Selling is a process par excellence, especially in a B2B context, where human interactions play a crucial role. AI, Deep Learning and Sales Forecasting can play an important supporting role in uncovering opportunities and thus supporting these interpersonal relationships. Sales teams often have large amounts of data, think of histories with times and amounts of purchase. However, given the amount of data, it is difficult for humans to detect all the relevant things in it. This is where AI, as sales forecasting software, can add value.
This was also the thinking of one of our customers who used the Trendskout AI software platform to mine sales opportunities from data. It is a production company located in East Flanders, employs about 40 people and has an annual turnover of 20 million euros.
Situation: customers and product relationship and sales forecasting
The company in question has a very broad customer base of active customers. The turnover it generates is comparable to the classic 80-20 distribution: 80% of the turnover is generated at 20% of the customer portfolio. In addition to a number of large customers, there are also a large number of smaller customers who only place sporadic orders. On the other hand, this company has a solid but rather limited product portfolio. Each type of product is available in a wide variety of shapes, formats, colours and quantities.
A team of account managers is employed to serve and cultivate the existing customer base. Their task is to work closely maintain contacts with all customers and to upselling to do so whenever possible. Each representative manages a portfolio of hundreds of active clients, so it is impossible to do all of this without help. sales opportunities mapping themselves. As a result, they often fall back on customers with whom they are familiar and lapse into certain routines. Of course, this is a human reflex, but it has led to a lot of problems. missed sales potential.

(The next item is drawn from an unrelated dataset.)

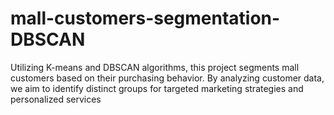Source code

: # mall-customers-segmentation-DBSCAN
Utilizing K-means and DBSCAN algorithms, this project segments mall customers based on their purchasing behavior. By analyzing customer data, we aim to identify distinct groups for targeted marketing strategies and personalized services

Discovering sales opportunities with the help of AI
To all this uncovering unused potential an AI software company, with experience in sales forecastingIt was a company that could react quickly and could start working with the available data without months of preliminary study or integration process. The choice fell on Trendskout AI and Auto ML software platform.

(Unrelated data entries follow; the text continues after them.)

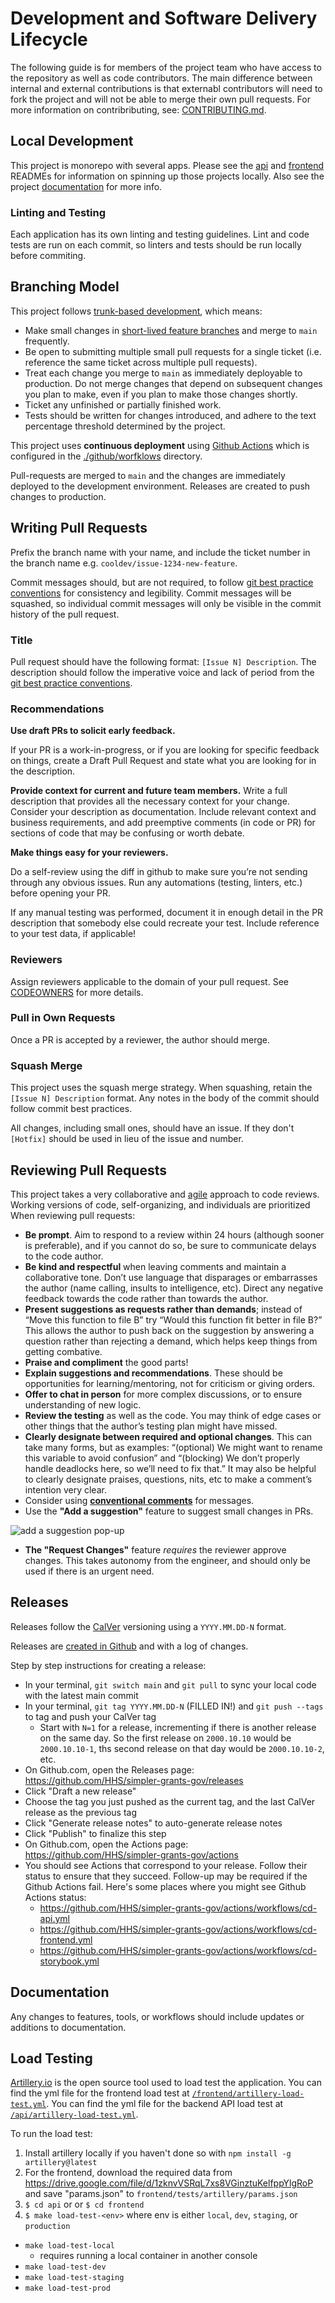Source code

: # Development and Software Delivery Lifecycle

The following guide is for members of the project team who have access to the repository as well as code contributors. The main difference between internal and external contributions is that externabl contributors will need to fork the project and will not be able to merge their own pull requests. For more information on contribributing, see: [CONTRIBUTING.md](./CONTRIBUTING.md).

## Local Development

This project is monorepo with several apps. Please see the [api](./api/README.md) and [frontend](./frontend/README.md) READMEs for information on spinning up those projects locally. Also see the project [documentation](./documentation) for more info.

### Linting and Testing

Each application has its own linting and testing guidelines. Lint and code tests are run on each commit, so linters and tests should be run locally before commiting.

## Branching Model

This project follows [trunk-based development](https://trunkbaseddevelopment.com/), which means:

- Make small changes in [short-lived feature branches](https://trunkbaseddevelopment.com/short-lived-feature-branches/) and merge to `main` frequently.
- Be open to submitting multiple small pull requests for a single ticket (i.e. reference the same ticket across multiple pull requests).
- Treat each change you merge to `main` as immediately deployable to production. Do not merge changes that depend on subsequent changes you plan to make, even if you plan to make those changes shortly.
- Ticket any unfinished or partially finished work.
- Tests should be written for changes introduced, and adhere to the text percentage threshold determined by the project.

This project uses **continuous deployment** using [Github Actions](https://github.com/features/actions) which is configured in the [./github/worfklows](.github/workflows) directory.

Pull-requests are merged to `main` and the changes are immediately deployed to the development environment. Releases are created to push changes to production.

## Writing Pull Requests

Prefix the branch name with your name, and include the ticket number in the branch name e.g. `cooldev/issue-1234-new-feature`.

Commit messages should, but are not required, to follow [git best practice conventions](https://cbea.ms/git-commit/#seven-rules) for consistency and legibility. Commit messages will be squashed, so individual commit messages will only be visible in the commit history of the pull request.

### Title

Pull request should have the following format: `[Issue N] Description`. The description should follow the imperative voice and lack of period from the [git best practice conventions](https://cbea.ms/git-commit/#seven-rules).

### Recommendations

**Use draft PRs to solicit early feedback.**

If your PR is a work-in-progress, or if you are looking for specific feedback on things, create a Draft Pull Request and state what you are looking for in the description.

**Provide context for current and future team members.**
Write a full description that provides all the necessary context for your change. Consider your description as documentation. Include relevant context and business requirements, and add preemptive comments (in code or PR) for sections of code that may be confusing or worth debate.

**Make things easy for your reviewers.**

Do a self-review using the diff in github to make sure you’re not sending through any obvious issues. Run any automations (testing, linters, etc.) before opening your PR.

If any manual testing was performed, document it in enough detail in the PR description that somebody else could recreate your test. Include reference to your test data, if applicable!

### Reviewers

Assign reviewers applicable to the domain of your pull request. See [CODEOWNERS](.github/CODEOWNERS) for more details.

### Pull in Own Requests

Once a PR is accepted by a reviewer, the author should merge.

### Squash Merge

This project uses the squash merge strategy. When squashing, retain the `[Issue N] Description` format. Any notes in the body of the commit should follow commit best practices.

All changes, including small ones, should have an issue. If they don't `[Hotfix]` should be used in lieu of the issue and number.

## Reviewing Pull Requests

This project takes a very collaborative and [agile](https://agilemanifesto.org/) approach to code reviews. Working versions of code, self-organizing, and individuals are prioritized When reviewing pull requests:

- **Be prompt**. Aim to respond to a review within 24 hours (although sooner is preferable), and if you cannot do so, be sure to communicate delays to the code author.
- **Be kind and respectful** when leaving comments and maintain a collaborative tone. Don’t use language that disparages or embarrasses the author (name calling, insults to intelligence, etc). Direct any negative feedback towards the code rather than towards the author.
- **Present suggestions as requests rather than demands**; instead of “Move this function to file B” try “Would this function fit better in file B?” This allows the author to push back on the suggestion by answering a question rather than rejecting a demand, which helps keep things from getting combative.
- **Praise and compliment** the good parts!
- **Explain suggestions and recommendations**. These should be opportunities for learning/mentoring, not for criticism or giving orders.
- **Offer to chat in person** for more complex discussions, or to ensure understanding of new logic.
- **Review the testing** as well as the code. You may think of edge cases or other things that the author’s testing plan might have missed.
- **Clearly designate between required and optional changes**. This can take many forms, but as examples: “(optional) We might want to rename this variable to avoid confusion” and “(blocking) We don’t properly handle deadlocks here, so we’ll need to fix that.” It may also be helpful to clearly designate praises, questions, nits, etc to make a comment’s intention very clear.
- Consider using **[conventional comments](https://conventionalcomments.org/)** for messages.
- Use the **"Add a suggestion"** feature to suggest small changes in PRs.

![add a suggestion pop-up](https://github.com/HHS/simpler-grants-gov/assets/512243/e08efbd3-91de-43ce-a0d5-4529ccb1ac13)

- **The "Request Changes"** feature _requires_ the reviewer approve changes. This takes autonomy from the engineer, and should only be used if there is an urgent need.

## Releases

Releases follow the [CalVer](https://calver.org/) versioning using a `YYYY.MM.DD-N` format.

Releases are [created in Github](https://github.com/HHS/simpler-grants-gov/releases) and with a log of changes.

Step by step instructions for creating a release:

- In your terminal, `git switch main` and `git pull` to sync your local code with the latest main commit
- In your terminal, `git tag YYYY.MM.DD-N` (FILLED IN!) and `git push --tags` to tag and push your CalVer tag
  - Start with `N=1` for a release, incrementing if there is another release on the same day. So the first release on `2000.10.10` would be `2000.10.10-1`, ths second release on that day would be `2000.10.10-2`, etc.
- On Github.com, open the Releases page: https://github.com/HHS/simpler-grants-gov/releases
- Click "Draft a new release"
- Choose the tag you just pushed as the current tag, and the last CalVer release as the previous tag
- Click "Generate release notes" to auto-generate release notes
- Click "Publish" to finalize this step
- On Github.com, open the Actions page: https://github.com/HHS/simpler-grants-gov/actions
- You should see Actions that correspond to your release. Follow their status to ensure that they succeed. Follow-up may be required if the Github Actions fail. Here's some places where you might see Github Actions status:
  - https://github.com/HHS/simpler-grants-gov/actions/workflows/cd-api.yml
  - https://github.com/HHS/simpler-grants-gov/actions/workflows/cd-frontend.yml
  - https://github.com/HHS/simpler-grants-gov/actions/workflows/cd-storybook.yml

## Documentation

Any changes to features, tools, or workflows should include updates or additions to documentation.

## Load Testing

[Artillery.io](https://www.artillery.io/docs) is the open source tool used to load test the application. You can find the yml file for the frontend load test at [`/frontend/artillery-load-test.yml`](./frontend/artillery-load-test.yml). You can find the yml file for the backend API load test at [`/api/artillery-load-test.yml`](./api/artillery-load-test.yml).

To run the load test:

1. Install artillery locally if you haven't done so with `npm install -g artillery@latest`
2. For the frontend, download the required data from https://drive.google.com/file/d/1zknvVSRqL7xs8VGinztuKelfppYlgRoP and save "params.json" to `frontend/tests/artillery/params.json`
3. `$ cd api` or or `$ cd frontend`
4. `$ make load-test-<env>` where env is either `local`, `dev`, `staging`, or `production`

- `make load-test-local`
  - requires running a local container in another console
- `make load-test-dev`
- `make load-test-staging`
- `make load-test-prod`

The company had already been working for a long time with a Microsoft ERP package in which all transactions with customers over the past few years had been recorded. Since the Trendskout AI software has ready-made plug ins for common software systems and databases, the connection could be be realised quickly without custom programming. This was an important element in the choice of the Trendskout AI software.
The link with the data therefore went smoothly and the construction of the AI model could be started quickly. For this application, the Trendskout analysis "Sales Opportunity Detection"chosen. With this analysis, the Trendskout AI searches for patterns in historical data in order to make future projections. For this purpose, a sales forecasting model is built that relies on all available order data from the past. From this model, the Trendskout AI software then generates monthly forecast indicating which customers to focus on in order to achieve a guarantee optimal turnover.

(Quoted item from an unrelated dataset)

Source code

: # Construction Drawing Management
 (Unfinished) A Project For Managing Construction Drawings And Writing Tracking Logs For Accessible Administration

Practical set-up of the AI application within the Trendskout flow
This analysis was set up according to the simple CONNECT – ANALYSIS – AUTOMATE flow that is characteristic of the Trendskout software. As training dates became a historical dataset chosen from Microsoft Dynamics which contained the transaction & order data over a period of 3 previous years. For the real time analyses and forecasts, as already mentioned, a connection was made with Microsoft Dynamics ERP.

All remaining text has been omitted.